Motivation: It has been shown that for $X = \left(X_1, X_2, X_3\right)$, where $X$ is distributed uniformly over the surface of a sphere, we have marginally $X_i \sim U[-1, 1]$ and $X_1^2 + X_2^2 + X_3^2 = 1$.
Furthermore, taking $X_1$ and $X_2$ from above, if we let $Y_1 = \frac{X_1 + 1}{3}$, $Y_2 = \frac{2 - X_1 - X_2\sqrt{3}}{6}$, and $Y_3 = \frac{2 - X_1 - X_2\sqrt{3}}{6}$ it can be shown that $Y_i \sim U[0, \frac{2}{3}]$ and $Y_1 + Y_2 + Y_3 = 1$. This is done by projecting $X$ onto the $X_1, X_2$-plane and circumscribing the unit circle with an equilateral triangle. Then, letting the point $(X_1, X_2)$ divide the equilateral triangle into three smaller triangles, $Y_1$, $Y_2$, and $Y_3$ are the ratios of areas of those three triangles. This can be done with any normal $d$-gon to generate $Y_i \sim U[0, \frac{2}{d}]$ with $\sum_{i=1}^d Y_i = 1$.
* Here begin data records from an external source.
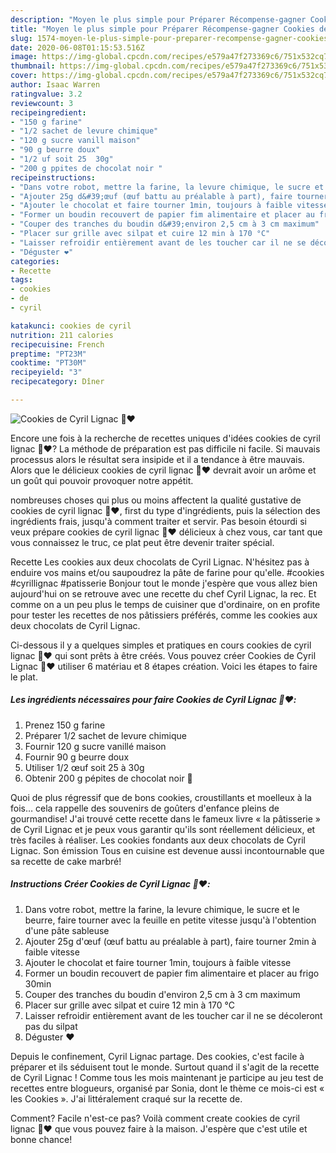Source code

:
 ```yaml
---
description: "Moyen le plus simple pour Préparer Récompense-gagner Cookies de Cyril Lignac 🍫❤️"
title: "Moyen le plus simple pour Préparer Récompense-gagner Cookies de Cyril Lignac 🍫❤️"
slug: 1574-moyen-le-plus-simple-pour-preparer-recompense-gagner-cookies-de-cyril-lignac
date: 2020-06-08T01:15:53.516Z
image: https://img-global.cpcdn.com/recipes/e579a47f273369c6/751x532cq70/cookies-de-cyril-lignac-🍫❤️-photo-principale-de-la-recette.jpg
thumbnail: https://img-global.cpcdn.com/recipes/e579a47f273369c6/751x532cq70/cookies-de-cyril-lignac-🍫❤️-photo-principale-de-la-recette.jpg
cover: https://img-global.cpcdn.com/recipes/e579a47f273369c6/751x532cq70/cookies-de-cyril-lignac-🍫❤️-photo-principale-de-la-recette.jpg
author: Isaac Warren
ratingvalue: 3.2
reviewcount: 3
recipeingredient:
- "150 g farine"
- "1/2 sachet de levure chimique"
- "120 g sucre vanill maison"
- "90 g beurre doux"
- "1/2 uf soit 25  30g"
- "200 g ppites de chocolat noir "
recipeinstructions:
- "Dans votre robot, mettre la farine, la levure chimique, le sucre et le beurre, faire tourner avec la feuille en petite vitesse jusqu&#39;à l&#39;obtention d&#39;une pâte sableuse"
- "Ajouter 25g d&#39;œuf (œuf battu au préalable à part), faire tourner 2min à faible vitesse"
- "Ajouter le chocolat et faire tourner 1min, toujours à faible vitesse"
- "Former un boudin recouvert de papier fim alimentaire et placer au frigo 30min"
- "Couper des tranches du boudin d&#39;environ 2,5 cm à 3 cm maximum"
- "Placer sur grille avec silpat et cuire 12 min à 170 °C"
- "Laisser refroidir entièrement avant de les toucher car il ne se décoleront pas du silpat"
- "Déguster ❤️"
categories:
- Recette
tags:
- cookies
- de
- cyril

katakunci: cookies de cyril 
nutrition: 211 calories
recipecuisine: French
preptime: "PT23M"
cooktime: "PT30M"
recipeyield: "3"
recipecategory: Dîner

---
```



![Cookies de Cyril Lignac 🍫❤️](https://img-global.cpcdn.com/recipes/e579a47f273369c6/751x532cq70/cookies-de-cyril-lignac-🍫❤️-photo-principale-de-la-recette.jpg)

Encore une fois à la recherche de recettes uniques d'idées cookies de cyril lignac 🍫❤️? La méthode de préparation est pas difficile ni facile. Si mauvais processus alors le résultat sera insipide et il a tendance à être mauvais. Alors que le délicieux cookies de cyril lignac 🍫❤️ devrait avoir un arôme et un goût qui pouvoir provoquer notre appétit.

nombreuses choses qui plus ou moins affectent la qualité gustative de cookies de cyril lignac 🍫❤️, first du type d'ingrédients, puis la sélection des ingrédients frais, jusqu'à comment traiter et servir. Pas besoin étourdi si veux prépare cookies de cyril lignac 🍫❤️ délicieux à chez vous, car tant que vous connaissez le truc, ce plat peut être devenir traiter spécial.

Recette Les cookies aux deux chocolats de Cyril Lignac. N&#39;hésitez pas à enduire vos mains et/ou saupoudrez la pâte de farine pour qu&#39;elle. #cookies #cyrillignac #patisserie Bonjour tout le monde j&#39;espère que vous allez bien aujourd&#39;hui on se retrouve avec une recette du chef Cyril Lignac, la rec. Et comme on a un peu plus le temps de cuisiner que d&#39;ordinaire, on en profite pour tester les recettes de nos pâtissiers préférés, comme les cookies aux deux chocolats de Cyril Lignac.


Ci-dessous il y a quelques simples et pratiques en cours cookies de cyril lignac 🍫❤️ qui sont prêts à être créés. Vous pouvez créer Cookies de Cyril Lignac 🍫❤️ utiliser 6 matériau et 8 étapes création. Voici les étapes to faire le plat.

<!--inarticleads1-->

##### Les ingrédients nécessaires pour faire Cookies de Cyril Lignac 🍫❤️:

1. Prenez 150 g farine
1. Préparer 1/2 sachet de levure chimique
1. Fournir 120 g sucre vanillé maison
1. Fournir 90 g beurre doux
1. Utiliser 1/2 œuf soit 25 à 30g
1. Obtenir 200 g pépites de chocolat noir 🍫


Quoi de plus régressif que de bons cookies, croustillants et moelleux à la fois… cela rappelle des souvenirs de goûters d&#39;enfance pleins de gourmandise! J&#39;ai trouvé cette recette dans le fameux livre « la pâtisserie » de Cyril Lignac et je peux vous garantir qu&#39;ils sont réellement délicieux, et très faciles à réaliser. Les cookies fondants aux deux chocolats de Cyril Lignac. Son émission Tous en cuisine est devenue aussi incontournable que sa recette de cake marbré! 

<!--inarticleads2-->

##### Instructions Créer Cookies de Cyril Lignac 🍫❤️:

1. Dans votre robot, mettre la farine, la levure chimique, le sucre et le beurre, faire tourner avec la feuille en petite vitesse jusqu&#39;à l&#39;obtention d&#39;une pâte sableuse
1. Ajouter 25g d&#39;œuf (œuf battu au préalable à part), faire tourner 2min à faible vitesse
1. Ajouter le chocolat et faire tourner 1min, toujours à faible vitesse
1. Former un boudin recouvert de papier fim alimentaire et placer au frigo 30min
1. Couper des tranches du boudin d&#39;environ 2,5 cm à 3 cm maximum
1. Placer sur grille avec silpat et cuire 12 min à 170 °C
1. Laisser refroidir entièrement avant de les toucher car il ne se décoleront pas du silpat
1. Déguster ❤️


Depuis le confinement, Cyril Lignac partage. Des cookies, c&#39;est facile à préparer et ils séduisent tout le monde. Surtout quand il s&#39;agit de la recette de Cyril Lignac ! Comme tous les mois maintenant je participe au jeu test de recettes entre blogueurs, organisé par Sonia, dont le thème ce mois-ci est « les Cookies ». J&#39;ai littéralement craqué sur la recette de. 


Comment? Facile n'est-ce pas? Voilà comment create cookies de cyril lignac 🍫❤️ que vous pouvez faire à la maison. J'espère que c'est utile et bonne chance!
Problem: Given $d$ and $n$, is there a general method to generate a distribution of $X = \left(X_1, \dots, X_d\right)$ such that $\sum_{i=1}^d X_i^n = 1$ and $X_i \sim U[a, b]$ for some $a, b$? For what values of $n$ and $d$ is this not possible?
Example of not possible: For $n=2$, $X$ will be on the surface of a $d$-sphere. It has been shown that the $X_i$ are uniform only if $d=3$.
Example 2 of not possible: For $d=2$, we must have $X_2 = 1 - X_1^n$. If $X_1$ is uniform, then $X_2$ cannot be uniform for $n \geq 2$.